Pictures paired with source code

%%

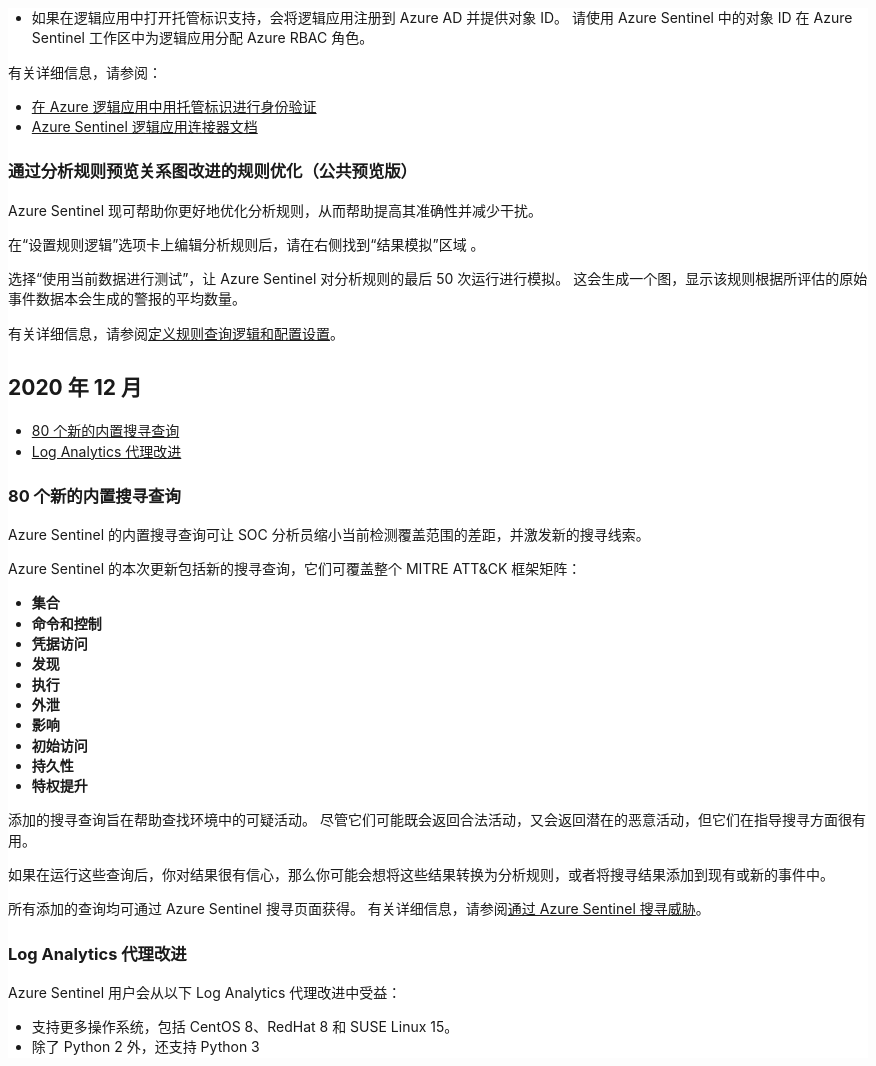 - 如果在逻辑应用中打开托管标识支持，会将逻辑应用注册到 Azure AD 并提供对象 ID。 请使用 Azure Sentinel 中的对象 ID 在 Azure Sentinel 工作区中为逻辑应用分配 Azure RBAC 角色。 

有关详细信息，请参阅：

- [在 Azure 逻辑应用中用托管标识进行身份验证](../logic-apps/create-managed-service-identity.md)
- [Azure Sentinel 逻辑应用连接器文档](/connectors/azuresentinel) 

### <a name="improved-rule-tuning-with-the-analytics-rule-preview-graphs-public-preview"></a>通过分析规则预览关系图改进的规则优化（公共预览版）

Azure Sentinel 现可帮助你更好地优化分析规则，从而帮助提高其准确性并减少干扰。

在“设置规则逻辑”选项卡上编辑分析规则后，请在右侧找到“结果模拟”区域 。 

选择“使用当前数据进行测试”，让 Azure Sentinel 对分析规则的最后 50 次运行进行模拟。 这会生成一个图，显示该规则根据所评估的原始事件数据本会生成的警报的平均数量。 

有关详细信息，请参阅[定义规则查询逻辑和配置设置](tutorial-detect-threats-custom.md#define-the-rule-query-logic-and-configure-settings)。

## <a name="december-2020"></a>2020 年 12 月

- [80 个新的内置搜寻查询](#80-new-built-in-hunting-queries)
- [Log Analytics 代理改进](#log-analytics-agent-improvements)

### <a name="80-new-built-in-hunting-queries"></a>80 个新的内置搜寻查询
 
Azure Sentinel 的内置搜寻查询可让 SOC 分析员缩小当前检测覆盖范围的差距，并激发新的搜寻线索。

Azure Sentinel 的本次更新包括新的搜寻查询，它们可覆盖整个 MITRE ATT&CK 框架矩阵：

- **集合**
- **命令和控制**
- **凭据访问**
- **发现**
- **执行**
- **外泄**
- **影响**
- **初始访问**
- **持久性**
- **特权提升**

添加的搜寻查询旨在帮助查找环境中的可疑活动。 尽管它们可能既会返回合法活动，又会返回潜在的恶意活动，但它们在指导搜寻方面很有用。 

如果在运行这些查询后，你对结果很有信心，那么你可能会想将这些结果转换为分析规则，或者将搜寻结果添加到现有或新的事件中。

所有添加的查询均可通过 Azure Sentinel 搜寻页面获得。 有关详细信息，请参阅[通过 Azure Sentinel 搜寻威胁](hunting.md)。

### <a name="log-analytics-agent-improvements"></a>Log Analytics 代理改进

Azure Sentinel 用户会从以下 Log Analytics 代理改进中受益：

- 支持更多操作系统，包括 CentOS 8、RedHat 8 和 SUSE Linux 15。
- 除了 Python 2 外，还支持 Python 3
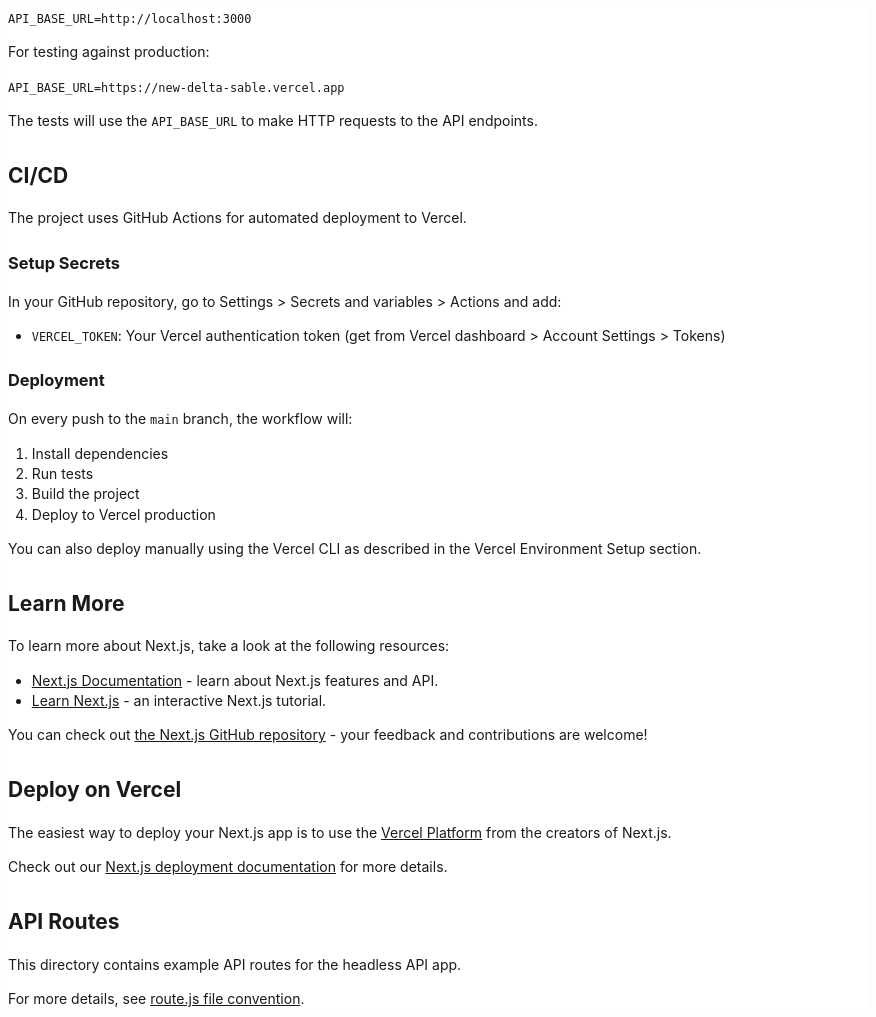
 ```env
API_BASE_URL=http://localhost:3000
```

For testing against production:
```env
API_BASE_URL=https://new-delta-sable.vercel.app
```

The tests will use the `API_BASE_URL` to make HTTP requests to the API endpoints.

## CI/CD

The project uses GitHub Actions for automated deployment to Vercel.

### Setup Secrets

In your GitHub repository, go to Settings > Secrets and variables > Actions and add:

- `VERCEL_TOKEN`: Your Vercel authentication token (get from Vercel dashboard > Account Settings > Tokens)

### Deployment

On every push to the `main` branch, the workflow will:
1. Install dependencies
2. Run tests
3. Build the project
4. Deploy to Vercel production

You can also deploy manually using the Vercel CLI as described in the Vercel Environment Setup section.

## Learn More

To learn more about Next.js, take a look at the following resources:

- [Next.js Documentation](https://nextjs.org/docs) - learn about Next.js features and API.
- [Learn Next.js](https://nextjs.org/learn) - an interactive Next.js tutorial.

You can check out [the Next.js GitHub repository](https://github.com/vercel/next.js) - your feedback and contributions are welcome!

## Deploy on Vercel

The easiest way to deploy your Next.js app is to use the [Vercel Platform](https://vercel.com/new?utm_medium=default-template&filter=next.js&utm_source=create-next-app&utm_campaign=create-next-app-readme) from the creators of Next.js.

Check out our [Next.js deployment documentation](https://nextjs.org/docs/app/building-your-application/deploying) for more details.

## API Routes

This directory contains example API routes for the headless API app.

For more details, see [route.js file convention](https://nextjs.org/docs/app/api-reference/file-conventions/route).
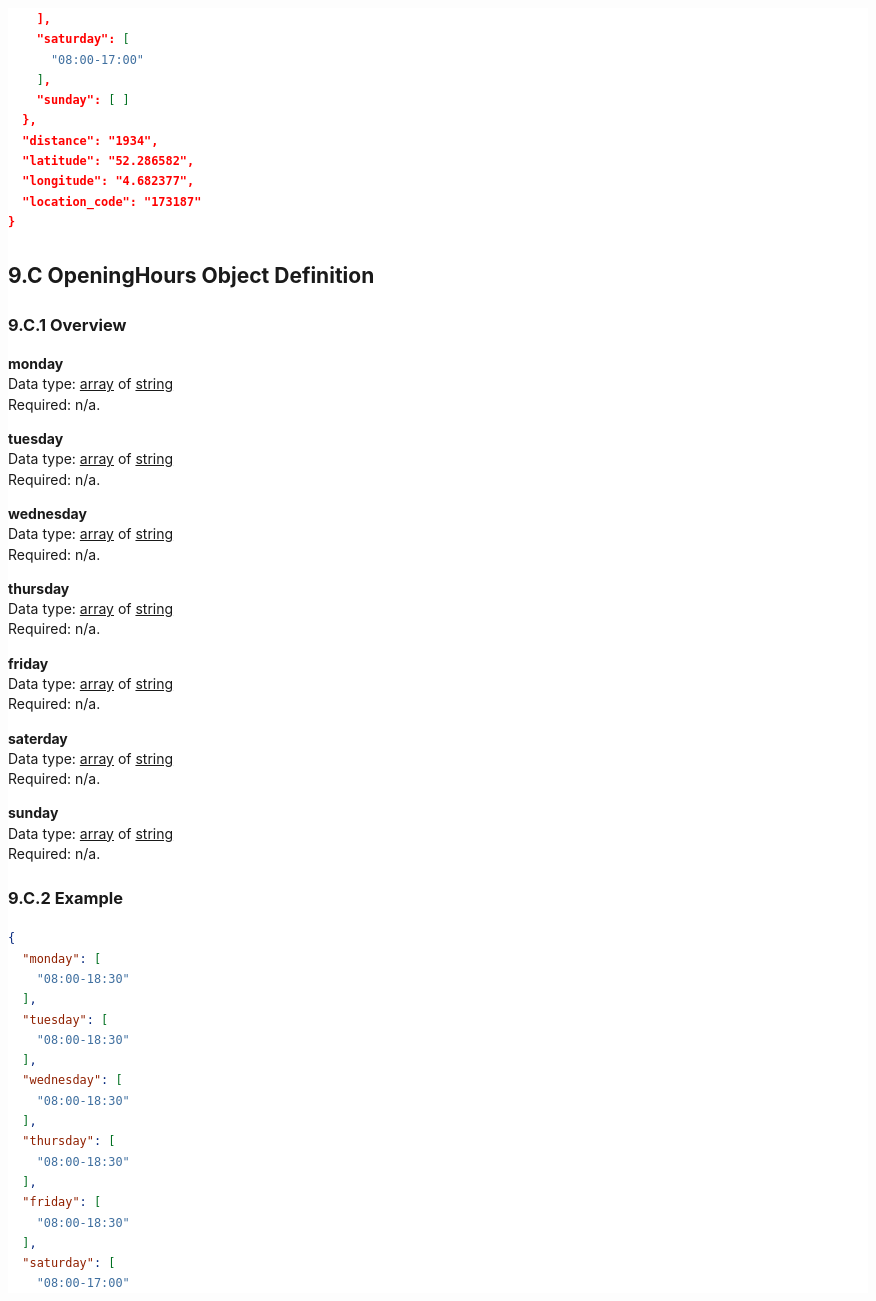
 ```json
    ],
    "saturday": [
      "08:00-17:00"
    ],
    "sunday": [ ]
  },
  "distance": "1934",
  "latitude": "52.286582",
  "longitude": "4.682377",
  "location_code": "173187"
}
```

## 9.C OpeningHours Object Definition

### 9.C.1 Overview

**monday**  
Data type: [array] of [string]  
Required: n/a.

**tuesday**  
Data type: [array] of [string]  
Required: n/a.

**wednesday**  
Data type: [array] of [string]  
Required: n/a.

**thursday**  
Data type: [array] of [string]  
Required: n/a.

**friday**  
Data type: [array] of [string]  
Required: n/a.

**saterday**  
Data type: [array] of [string]  
Required: n/a.

**sunday**  
Data type: [array] of [string]  
Required: n/a.

### 9.C.2 Example

```json
{
  "monday": [
    "08:00-18:30"
  ],
  "tuesday": [
    "08:00-18:30"
  ],
  "wednesday": [
    "08:00-18:30"
  ],
  "thursday": [
    "08:00-18:30"
  ],
  "friday": [
    "08:00-18:30"
  ],
  "saturday": [
    "08:00-17:00"
```

[Webhook]: /api-reference/04.data-types.html#Webhook
[array]: /api-reference/04.data-types.html#array
[boolean]: /api-reference/04.data-types.html#boolean
[carrier]: /api-reference/04.data-types.html#carrier
[coordinates]: /api-reference/04.data-types.html#coordinates
[country_code]: /api-reference/04.data-types.html#country_code
[currency]: /api-reference/04.data-types.html#currency
[date]: /api-reference/04.data-types.html#date
[delivery_type]: /api-reference/04.data-types.html#delivery_type
[description]: /api-reference/04.data-types.html#description
[eori_number]: /api-reference/04.data-types.html#eori_number
[float]: /api-reference/04.data-types.html#float
[integer]: /api-reference/04.data-types.html#integer
[isic_code]: /api-reference/04.data-types.html#isic_code
[label_position]: /api-reference/04.data-types.html#label_position
[main]: /api-reference/04.data-types.html#main
[month_digit]: /api-reference/04.data-types.html#month_digit
[package_contents]: /api-reference/04.data-types.html#package_contents
[package_type]: /api-reference/04.data-types.html#package_type
[paper_size]: /api-reference/04.data-types.html#paper_size
[platform]: /api-reference/04.data-types.html#platform
[price]: /api-reference/04.data-types.html#price
[shipment_status]: /api-reference/04.data-types.html#shipment_status
[sort_order]: /api-reference/04.data-types.html#sort_order
[string]: /api-reference/04.data-types.html#string
[text]: /api-reference/04.data-types.html#text
[time]: /api-reference/04.data-types.html#time
[timestamp]: /api-reference/04.data-types.html#timestamp
[vat_number]: /api-reference/04.data-types.html#vat_number
[weekday_digit]: /api-reference/04.data-types.html#weekday_digit
[weekday_string]: /api-reference/04.data-types.html#weekday_string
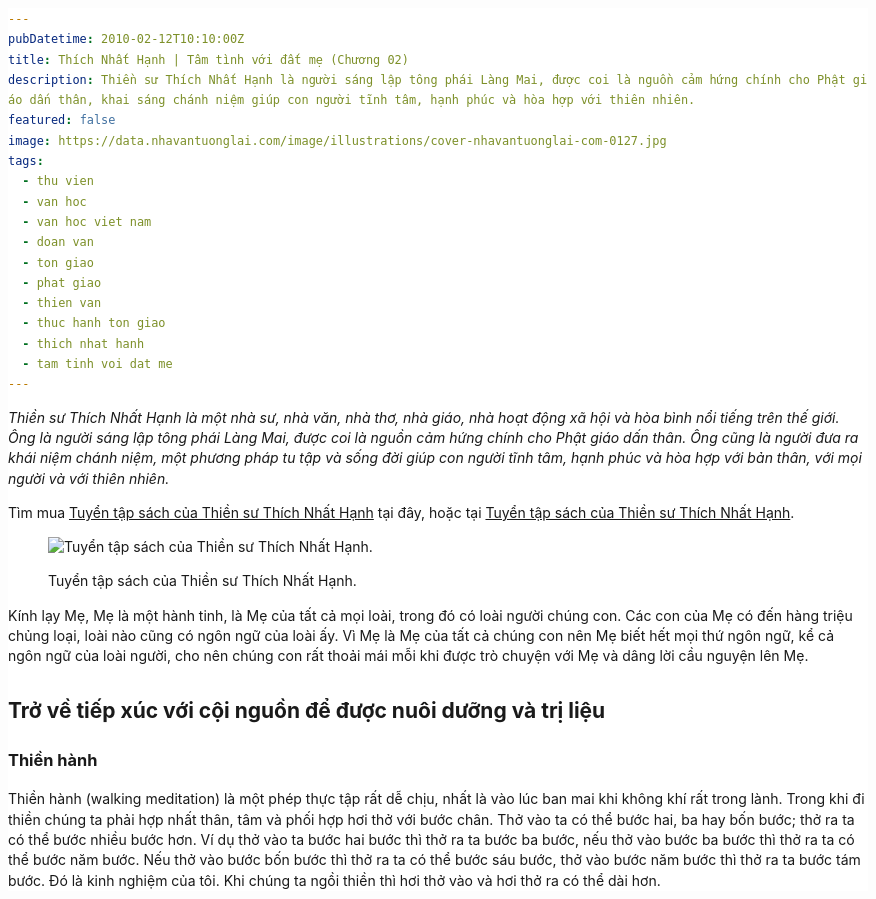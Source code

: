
 ```yaml
---
pubDatetime: 2010-02-12T10:10:00Z
title: Thích Nhất Hạnh | Tâm tình với đất mẹ (Chương 02)
description: Thiền sư Thích Nhất Hạnh là người sáng lập tông phái Làng Mai, được coi là nguồn cảm hứng chính cho Phật giáo dấn thân, khai sáng chánh niệm giúp con người tĩnh tâm, hạnh phúc và hòa hợp với thiên nhiên.
featured: false
image: https://data.nhavantuonglai.com/image/illustrations/cover-nhavantuonglai-com-0127.jpg
tags:
  - thu vien
  - van hoc
  - van hoc viet nam
  - doan van
  - ton giao
  - phat giao
  - thien van
  - thuc hanh ton giao
  - thich nhat hanh
  - tam tinh voi dat me
---
```


_Thiền sư Thích Nhất Hạnh là một nhà sư, nhà văn, nhà thơ, nhà giáo, nhà hoạt động xã hội và hòa bình nổi tiếng trên thế giới. Ông là người sáng lập tông phái Làng Mai, được coi là nguồn cảm hứng chính cho Phật giáo dấn thân. Ông cũng là người đưa ra khái niệm chánh niệm, một phương pháp tu tập và sống đời giúp con người tĩnh tâm, hạnh phúc và hòa hợp với bản thân, với mọi người và với thiên nhiên._

Tìm mua [Tuyển tập sách của Thiền sư Thích Nhất Hạnh](https://shope.ee/2q52sL8Etn) tại đây, hoặc tại [Tuyển tập sách của Thiền sư Thích Nhất Hạnh](https://shope.ee/7zn92I83dd).

<figure><img src="https://info.nhavantuonglai.com/thich-nhat-hanh-02" alt="Tuyển tập sách của Thiền sư Thích Nhất Hạnh." title="Tuyển tập sách của Thiền sư Thích Nhất Hạnh." height=100% width=100%><figcaption><p>Tuyển tập sách của Thiền sư Thích Nhất Hạnh.</p></figcaption></figure>

Kính lạy Mẹ, Mẹ là một hành tinh, là Mẹ của tất cả mọi loài, trong đó có loài người chúng con. Các con của Mẹ có đến hàng triệu chủng loại, loài nào cũng có ngôn ngữ của loài ấy. Vì Mẹ là Mẹ của tất cả chúng con nên Mẹ biết hết mọi thứ ngôn ngữ, kể cả ngôn ngữ của loài người, cho nên chúng con rất thoải mái mỗi khi được trò chuyện với Mẹ và dâng lời cầu nguyện lên Mẹ.

## Trở về tiếp xúc với cội nguồn để được nuôi dưỡng và trị liệu

### Thiền hành

Thiền hành (walking meditation) là một phép thực tập rất dễ chịu, nhất là vào lúc ban mai khi không khí rất trong lành. Trong khi đi thiền chúng ta phải hợp nhất thân, tâm và phối hợp hơi thở với bước chân. Thở vào ta có thể bước hai, ba hay bốn bước; thở ra ta có thể bước nhiều bước hơn. Ví dụ thở vào ta bước hai bước thì thở ra ta bước ba bước, nếu thở vào bước ba bước thì thở ra ta có thể bước năm bước. Nếu thở vào bước bốn bước thì thở ra ta có thể bước sáu bước, thở vào bước năm bước thì thở ra ta bước tám bước. Đó là kinh nghiệm của tôi. Khi chúng ta ngồi thiền thì hơi thở vào và hơi thở ra có thể dài hơn.
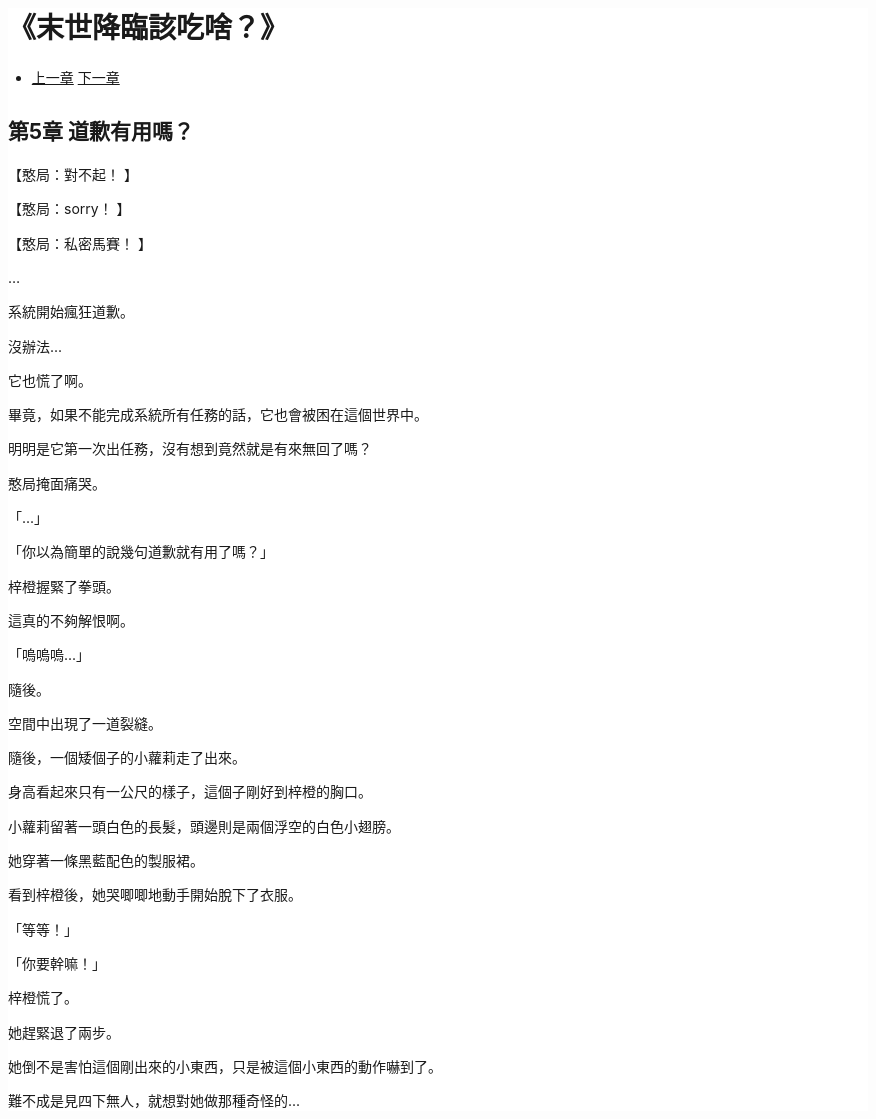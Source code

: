 # 《末世降臨該吃啥？》

* [上一章](Chapter_4.md)     [下一章](Chapter_6.md)

## 第5章 道歉有用嗎？

【憨局：對不起！ 】

【憨局：sorry！ 】

【憨局：私密馬賽！ 】

…

系統開始瘋狂道歉。

沒辦法...

它也慌了啊。

畢竟，如果不能完成系統所有任務的話，它也會被困在這個世界中。

明明是它第一次出任務，沒有想到竟然就是有來無回了嗎？

憨局掩面痛哭。

「...」

「你以為簡單的說幾句道歉就有用了嗎？」

梓橙握緊了拳頭。

這真的不夠解恨啊。

「嗚嗚嗚...」

隨後。

空間中出現了一道裂縫。

隨後，一個矮個子的小蘿莉走了出來。

身高看起來只有一公尺的樣子，這個子剛好到梓橙的胸口。

小蘿莉留著一頭白色的長髮，頭邊則是兩個浮空的白色小翅膀。

她穿著一條黑藍配色的製服裙。

看到梓橙後，她哭唧唧地動手開始脫下了衣服。

「等等！」

「你要幹嘛！」

梓橙慌了。

她趕緊退了兩步。

她倒不是害怕這個剛出來的小東西，只是被這個小東西的動作嚇到了。

難不成是見四下無人，就想對她做那種奇怪的...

%%

■ Your objective:
Start at the top of the entries and repeat each line exactly, ending at the line that contains "所有添加的查询均可通过 Azure Sentinel". Pictures are not part of the copy.

■ Reply:
 - 如果在逻辑应用中打开托管标识支持，会将逻辑应用注册到 Azure AD 并提供对象 ID。 请使用 Azure Sentinel 中的对象 ID 在 Azure Sentinel 工作区中为逻辑应用分配 Azure RBAC 角色。 

有关详细信息，请参阅：

- [在 Azure 逻辑应用中用托管标识进行身份验证](../logic-apps/create-managed-service-identity.md)
- [Azure Sentinel 逻辑应用连接器文档](/connectors/azuresentinel) 

### <a name="improved-rule-tuning-with-the-analytics-rule-preview-graphs-public-preview"></a>通过分析规则预览关系图改进的规则优化（公共预览版）

Azure Sentinel 现可帮助你更好地优化分析规则，从而帮助提高其准确性并减少干扰。

在“设置规则逻辑”选项卡上编辑分析规则后，请在右侧找到“结果模拟”区域 。 

选择“使用当前数据进行测试”，让 Azure Sentinel 对分析规则的最后 50 次运行进行模拟。 这会生成一个图，显示该规则根据所评估的原始事件数据本会生成的警报的平均数量。 

有关详细信息，请参阅[定义规则查询逻辑和配置设置](tutorial-detect-threats-custom.md#define-the-rule-query-logic-and-configure-settings)。

## <a name="december-2020"></a>2020 年 12 月

- [80 个新的内置搜寻查询](#80-new-built-in-hunting-queries)
- [Log Analytics 代理改进](#log-analytics-agent-improvements)

### <a name="80-new-built-in-hunting-queries"></a>80 个新的内置搜寻查询
 
Azure Sentinel 的内置搜寻查询可让 SOC 分析员缩小当前检测覆盖范围的差距，并激发新的搜寻线索。

Azure Sentinel 的本次更新包括新的搜寻查询，它们可覆盖整个 MITRE ATT&CK 框架矩阵：

- **集合**
- **命令和控制**
- **凭据访问**
- **发现**
- **执行**
- **外泄**
- **影响**
- **初始访问**
- **持久性**
- **特权提升**

添加的搜寻查询旨在帮助查找环境中的可疑活动。 尽管它们可能既会返回合法活动，又会返回潜在的恶意活动，但它们在指导搜寻方面很有用。 

如果在运行这些查询后，你对结果很有信心，那么你可能会想将这些结果转换为分析规则，或者将搜寻结果添加到现有或新的事件中。

所有添加的查询均可通过 Azure Sentinel 搜寻页面获得。 有关详细信息，请参阅[通过 Azure Sentinel 搜寻威胁](hunting.md)。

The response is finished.